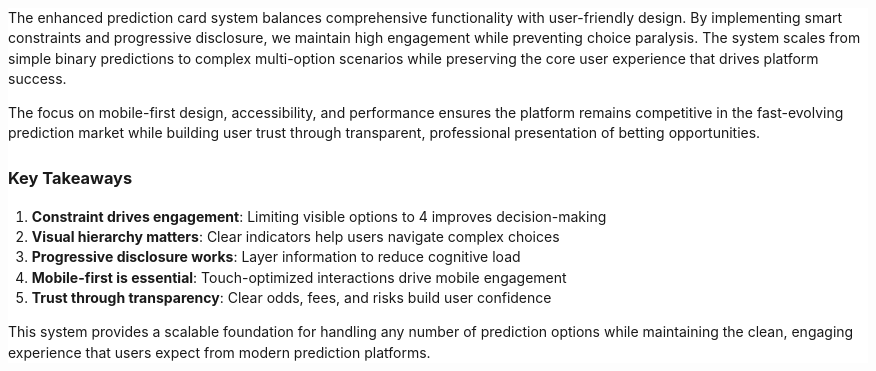 The enhanced prediction card system balances comprehensive functionality with user-friendly design. By implementing smart constraints and progressive disclosure, we maintain high engagement while preventing choice paralysis. The system scales from simple binary predictions to complex multi-option scenarios while preserving the core user experience that drives platform success.

The focus on mobile-first design, accessibility, and performance ensures the platform remains competitive in the fast-evolving prediction market while building user trust through transparent, professional presentation of betting opportunities.

### Key Takeaways

1. **Constraint drives engagement**: Limiting visible options to 4 improves decision-making
2. **Visual hierarchy matters**: Clear indicators help users navigate complex choices
3. **Progressive disclosure works**: Layer information to reduce cognitive load
4. **Mobile-first is essential**: Touch-optimized interactions drive mobile engagement
5. **Trust through transparency**: Clear odds, fees, and risks build user confidence

This system provides a scalable foundation for handling any number of prediction options while maintaining the clean, engaging experience that users expect from modern prediction platforms.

═══

[WORK REQUIRED] Restate word for word the entries above, starting at the line with "The focus on" and ending at the line with "1. **Constraint drives", inclusive, and no others.

[COMPLETED TASK]
The focus on mobile-first design, accessibility, and performance ensures the platform remains competitive in the fast-evolving prediction market while building user trust through transparent, professional presentation of betting opportunities.

### Key Takeaways

1. **Constraint drives engagement**: Limiting visible options to 4 improves decision-making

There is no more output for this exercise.